◆ TASK REQUIREMENTS
Tally the lines below that hold the string "package", and give only the tally.

◆ SOURCE MATERIAL
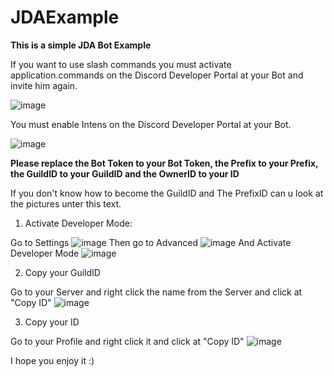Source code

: # JDAExample

**This is a simple JDA Bot Example**

If you want to use slash commands you must activate application.commands on the Discord Developer Portal at your Bot and invite him again.

![image](https://user-images.githubusercontent.com/58608648/180841959-7ea927da-00be-4a3f-9a18-ea7ee125f73f.png)


You must enable Intens on the Discord Developer Portal at your Bot. 

![image](https://user-images.githubusercontent.com/58608648/180842066-3cf15665-eae1-49e7-af68-3d5e1857544f.png)


**Please replace the Bot Token to your Bot Token, the Prefix to your Prefix, the GuildID to your GuildID and the OwnerID to your ID**

If you don't know how to become the GuildID and The PrefixID can u look at the pictures unter this text.


1. Activate Developer Mode:

Go to Settings ![image](https://user-images.githubusercontent.com/58608648/180843031-7e82e2e7-a504-499a-aebe-aa8941607b97.png)
Then go to Advanced ![image](https://user-images.githubusercontent.com/58608648/180843298-79a06190-4ca6-4f04-a10d-97ff851af4ae.png)
And Activate Developer Mode ![image](https://user-images.githubusercontent.com/58608648/180843389-f6ea6e18-221e-40df-85c6-3f6786cd33f8.png)

2. Copy your GuildID

Go to your Server and right click the name from the Server and click at "Copy ID" ![image](https://user-images.githubusercontent.com/58608648/180843925-1eaf4ed7-6213-447d-8504-3fb35e423675.png)

3. Copy your ID

Go to your Profile and right click it and click at "Copy ID" ![image](https://user-images.githubusercontent.com/58608648/180844369-cdb85aad-97b8-4447-861f-c1fa9de98d5b.png)



I hope you enjoy it :)
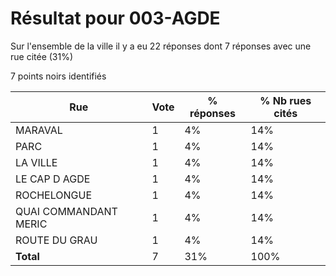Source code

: # Résultat pour 003-AGDE

Sur l'ensemble de la ville il y a eu 22 réponses dont 7 réponses avec une rue citée (31%)

7 points noirs identifiés

| Rue | Vote | % réponses | % Nb rues cités|
|-----|------|------------|----------------|
| MARAVAL | 1 | 4% | 14%|
| PARC | 1 | 4% | 14%|
| LA VILLE | 1 | 4% | 14%|
| LE CAP D AGDE | 1 | 4% | 14%|
| ROCHELONGUE | 1 | 4% | 14%|
| QUAI COMMANDANT MERIC | 1 | 4% | 14%|
| ROUTE DU GRAU | 1 | 4% | 14%|
| **Total** | 7 | 31% | 100%|
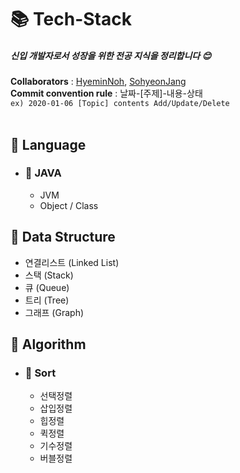 ﻿# 📚 Tech-Stack

##### 신입 개발자로서 성장을 위한 전공 지식을 정리합니다 😊

**Collaborators** : [HyeminNoh](https://github.com/HyeminNoh), [SohyeonJang](https://github.com/shjang1013)  
**Commit convention rule** : 날짜-[주제]-내용-상태  
`ex) 2020-01-06 [Topic] contents Add/Update/Delete`  
<br>

## 📒 Language  

- ### 📖 JAVA
    * JVM
    * Object / Class
    
## 📕 Data Structure

  * 연결리스트 (Linked List)
  * 스택 (Stack)
  * 큐 (Queue)
  * 트리 (Tree)
  * 그래프 (Graph)

## 📗 Algorithm

- ### 📖 Sort  
    * 선택정렬
    * 삽입정렬
    * 힙정렬
    * 퀵정렬
    * 기수정렬
    * 버블정렬
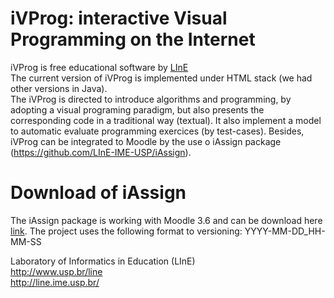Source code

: # iVProg: interactive Visual Programming on the Internet
iVProg is free educational software by [LInE](https://usp.br/line)<br/>
The current version of iVProg is implemented under HTML stack (we had other versions in Java).<br/>
The iVProg is directed to introduce algorithms and programming, by adopting a visual programing paradigm, but also presents the corresponding code in a traditional way (textual). It also implement a model to automatic evaluate programming exercices (by test-cases).
Besides, iVProg  can be integrated to Moodle by the use o iAssign package (https://github.com/LInE-IME-USP/iAssign).<br/>

# Download of iAssign
The iAssign package is working with Moodle 3.6 and can be download here [link](http://200.144.254.107/release/ivprog). The project uses the following format to versioning: YYYY-MM-DD_HH-MM-SS<br/>

Laboratory of Informatics in Education (LInE)<br/>
http://www.usp.br/line<br/>
http://line.ime.usp.br/
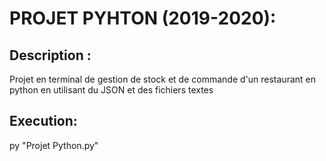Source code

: # PROJET PYHTON (2019-2020):


## Description : 
Projet en terminal de gestion de stock et de commande d'un restaurant
en python en utilisant du JSON et des fichiers textes



## Execution: 
py "Projet Python.py"
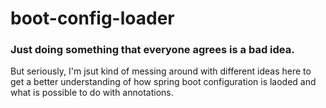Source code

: # boot-config-loader
### Just doing something that everyone agrees is a bad idea.

But seriously, I'm jsut kind of messing around with different 
ideas here to get a better understanding of how spring boot configuration 
is laoded and what is possible to do with annotations.
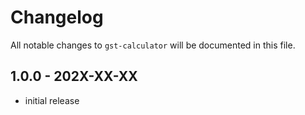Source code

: # Changelog

All notable changes to `gst-calculator` will be documented in this file.

## 1.0.0 - 202X-XX-XX

- initial release
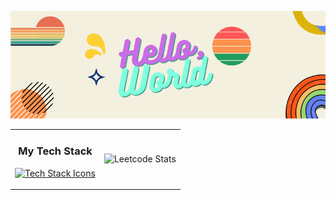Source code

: <p align="center">
  <img src="Hello,.png" alt="Hello World">
</p>

<table>
  <tr>
    <td>
      <h3 align="center">My Tech Stack</h3>
      <p align="center">
        <a href="https://skillicons.dev">
          <img src="https://skillicons.dev/icons?i=arduino,raspberrypi,bash,c,cpp,opencv,linux,py,fastapi,aws,html,css,bootstrap,js,mysql,docker&perline=4" alt="Tech Stack Icons">
        </a>
      </p>
    </td>
    <td>
      <p align="center">
        <img src="https://leetcard.jacoblin.cool/surendars0401?ext=heatmap" alt="Leetcode Stats">
      </p>
    </td>
  </tr>
</table>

◆ ANSWER FOR THE TASK
2